Weekday mornings in our house are…, well, let’s just say they’re intense.
See for yourself. I present to you a run of the mill weekday morning:

1) Crack open an eye and see that it’s 7:23, curse because you meant to get up at 7:10.
2) Slip your arm out from under the baby’s head as you substitute a nipple for a pacifier. Stop moving when she cracks open an eye. Wait until she goes back to sleep and try again. Repeat. Repeat. Repeat.
3) Give up on getting the baby to go back to sleep and get up with her.
4) Change the baby’s diaper and bring her to her father in the kitchen. Strap her into her high chair and hand her some cheerios. Say good morning to husband who is lost in the newspaper. He has the dubious honor of getting to feed both girls in the morning.
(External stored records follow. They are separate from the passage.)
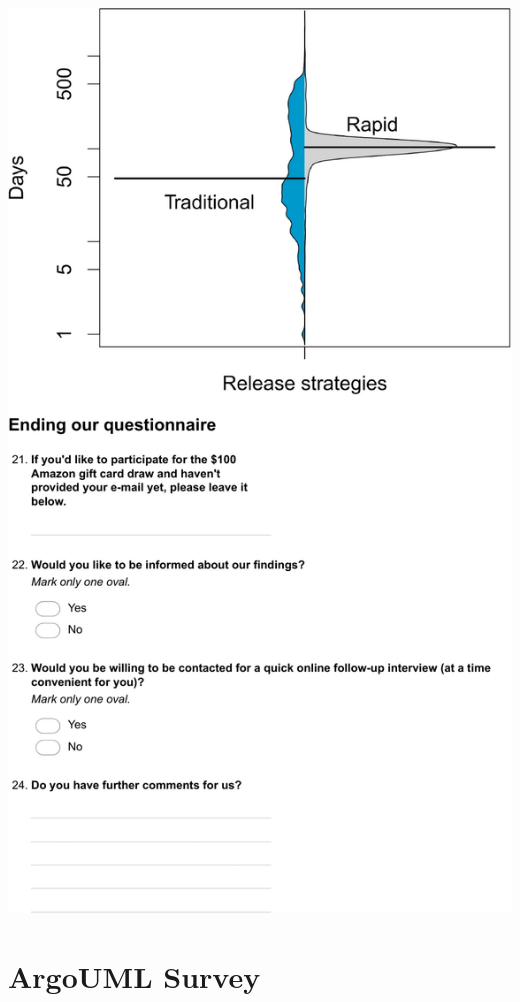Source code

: \documentclass[
	12pt,				%
	openright,			%
	oneside,			%
	a4paper,			%
	french,				%
	spanish,			%
	brazil,				%
	english
	]{abntex2}
\newcounter{pt}
\newcounter{th}
\begin{document}
\begin{apendicesenv}
\includegraphics[width=.8\textwidth,keepaspectratio]{chapters/chapter5/appendix/Firefox7.pdf}

\chapter{ArgoUML Survey}\label{appendix:b}


\end{apendicesenv}
\end{document}
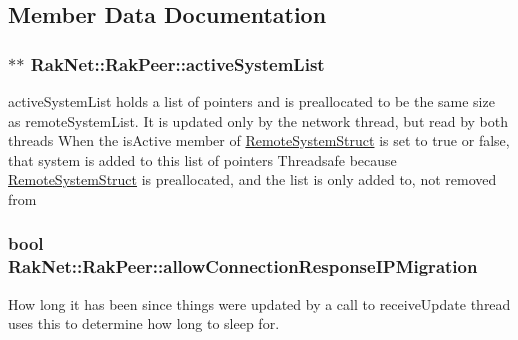 \subsection{Member Data Documentation}
\hypertarget{class_rak_net_1_1_rak_peer_ad8cab96454717bfcbc2cfda6f88d8cc0}{
\subsubsection[{active\-System\-List}]{$\ast$$\ast$ Rak\-Net\-::\-Rak\-Peer\-::active\-System\-List\hspace{0.3cm}{\ttfamily [protected]}}}\label{class_rak_net_1_1_rak_peer_ad8cab96454717bfcbc2cfda6f88d8cc0}
active\-System\-List holds a list of pointers and is preallocated to be the same size as remote\-System\-List. It is updated only by the network thread, but read by both threads When the is\-Active member of \hyperlink{struct_rak_net_1_1_rak_peer_1_1_remote_system_struct}{Remote\-System\-Struct} is set to true or false, that system is added to this list of pointers Threadsafe because \hyperlink{struct_rak_net_1_1_rak_peer_1_1_remote_system_struct}{Remote\-System\-Struct} is preallocated, and the list is only added to, not removed from \hypertarget{class_rak_net_1_1_rak_peer_a9d820f9f09600401b3689a599242832a}{
\subsubsection[{allow\-Connection\-Response\-I\-P\-Migration}]{\setlength{\rightskip}{0pt plus 5cm}bool Rak\-Net\-::\-Rak\-Peer\-::allow\-Connection\-Response\-I\-P\-Migration\hspace{0.3cm}{\ttfamily [protected]}}}\label{class_rak_net_1_1_rak_peer_a9d820f9f09600401b3689a599242832a}


How long it has been since things were updated by a call to receive\-Update thread uses this to determine how long to sleep for. 


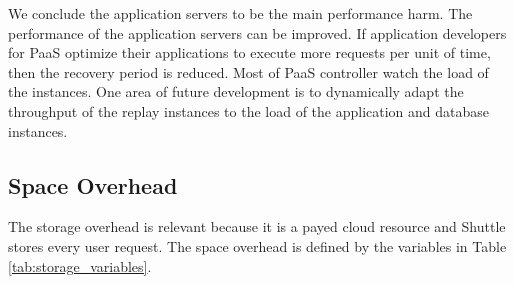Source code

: 
We conclude the application servers to be the main performance harm. The performance of the application servers can be improved. If application developers for \ac{PaaS} optimize their applications to execute more requests per unit of time, then the recovery period is reduced. %
Most of \ac{PaaS} controller watch the load of the instances. One area of future development is to dynamically adapt the throughput of the replay instances to the load of the application and database instances.





\subsection{Space Overhead}\label{sec:eval:storage}
The storage overhead is relevant because it is a payed cloud resource and Shuttle stores every user request. The space overhead is defined by the variables in Table \ref{tab:storage_variables}.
5) Head to the bathroom and turn on the shower. Pee. Brush your teeth. Weigh yourself. Move the scale. Weigh yourself again. Give up on scale and decide it must be broken. Shower.
6) Get out of the shower and listen for screaming, crying, or other sounds of parental distress.
7) When the all clear sounds apply various lotions, creams, deodorants, and hair products while chatting with 2 year old and trying to keep her out of the bathroom drawers and cupboards.
8) Leave the bathroom and go hunt down some clothes. Say good bye to husband. Wish him a great day. Take a deep breath and get ready to face the troops alone.
9) Get dressed.
10) Go find the baby in the kitchen. Negotiate with the toddler as you get your breakfast ready; tea and cereal, yum. No to painting, yes to Yo Gaba Gaba.
11) Assemble pump parts while water for the tea heats up in the microwave. Hurry when the baby starts to fuss.
12) Bring bowl and mug into the living room, return to the kitchen to collect the baby.
13) Turn on Yo Gaba Gaba.
14) Dress the baby and give her nebulizer treatment while booting up the computer.
15) Set the baby up to nurse and finally eat your cereal. Check your personal and work email, and, if you’re lucky and the baby isn’t too squirmy, a blog or two.
16) Brush the toddler’s hair when the baby is done nursing. Beg her to find her shoes as soon as you are done.
17) Gulp your lukewarm tea and go find some socks for yourself.
18) Demand that the toddler go get her shoes already. Threaten to turn off the TV.
19) Put the baby in the car seat and go finish getting your hair ready.
20) Raise your voice and insist that the kid GET. HER. SHOES. NOW!
21) Put laptop in bag. Gather sippy cup, baby’s bottle, and lunch bag from the fridge.
22) Locate 2 year old’s shoes in her room. Put them in front of her and ask her to put them on.
23) Start a load of laundry and make the bed.
24) Put kid’s shoes on her feet. Turn off TV. Gather up the baby and your jacket and head to the front door.
25) Wait for the kiddo to find a toy to bring with her. Run through your mental check list. Head back to the bedroom to find your cell phone, and finally, finally, head out to the car. Strap both kids in and get into the driver’s seat. Take another deep breath. It is 8:59. Congratulations you’ve made it out of the house before 9 a.m. once again.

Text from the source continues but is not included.